Today, the boys and I were eating lunch with some friends at a beach cafe. The sun pressed on my shoulders like a lead blanket, and I fanned the menu in front of my face. I sipped my tinto de verano and watched as my son ran up to me from the shoreline.
“Mama!” he called, “Quiero jugar arriba.” He pointed to the raised platform of the fishing corrales.
“No,” I replied.
“Porque no?” he asked.
“Es peligroso,” I said. “No es possible, vale?”
His shoulders slumped and he grumbled, “Vale,” trudging back to the utter misery of playing by the beach with one of his best friends.
I turned to my friend, a fellow American, and said, “What was that?”
She smiled, tipped back her drink and said, “I know, right? Spanish school.”
Both of my kids have been in Spanish summer school for about a month. And my seven year old’s language is exploding. Words tumble from his lips, as if released from restraints. The syllables scamper about, sniffing at the ground, and jumping. Finally free.
Within months, he will outpace me. My cousins were in town this week, and in a restaurant, the bathroom was locked. While I was still trying to recall the word for keys, my son had bellied up to the bar, retrieved said keys, and ordered himself a bottle of juice.

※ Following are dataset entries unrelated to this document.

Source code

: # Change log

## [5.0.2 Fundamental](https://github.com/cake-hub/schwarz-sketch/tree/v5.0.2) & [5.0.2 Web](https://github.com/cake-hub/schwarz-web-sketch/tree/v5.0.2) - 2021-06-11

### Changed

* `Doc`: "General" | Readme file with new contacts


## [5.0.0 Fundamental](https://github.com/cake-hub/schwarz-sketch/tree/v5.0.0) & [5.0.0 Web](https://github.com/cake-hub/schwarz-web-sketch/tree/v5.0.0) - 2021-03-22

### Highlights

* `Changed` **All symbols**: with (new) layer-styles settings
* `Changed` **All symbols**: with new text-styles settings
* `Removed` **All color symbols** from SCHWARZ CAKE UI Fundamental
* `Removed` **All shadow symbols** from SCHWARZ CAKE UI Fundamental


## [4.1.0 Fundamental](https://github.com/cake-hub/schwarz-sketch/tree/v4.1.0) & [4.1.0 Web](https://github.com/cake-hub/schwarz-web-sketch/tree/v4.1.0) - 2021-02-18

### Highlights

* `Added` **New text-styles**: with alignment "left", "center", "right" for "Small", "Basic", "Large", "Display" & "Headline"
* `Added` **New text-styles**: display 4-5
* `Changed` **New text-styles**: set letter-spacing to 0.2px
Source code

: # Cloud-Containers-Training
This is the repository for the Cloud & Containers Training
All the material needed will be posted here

My younger son, presumably the one who would have an easier go of it, understands much, but does not speak. It worries me. But, I do believe he would have done the same thing in American Kindergarten. He’s an observer, a warmer-upper, a noticer of small things.
Both of my sons open doors for me. My oldest teaches me how to be fearless. My youngest reminds me to find wonder in a snail, or a blade of grass, or in our shadows mingling near the sand.
They humble me. Could I live somewhere else, and attend a school where nobody knows my name? Or speaks my language? Could I ask to climb on the rocks, to walk along the very edge of the ocean?
I like to think that I could. And I would.
But they already are. They are opening new doors, and will continue to show me the way.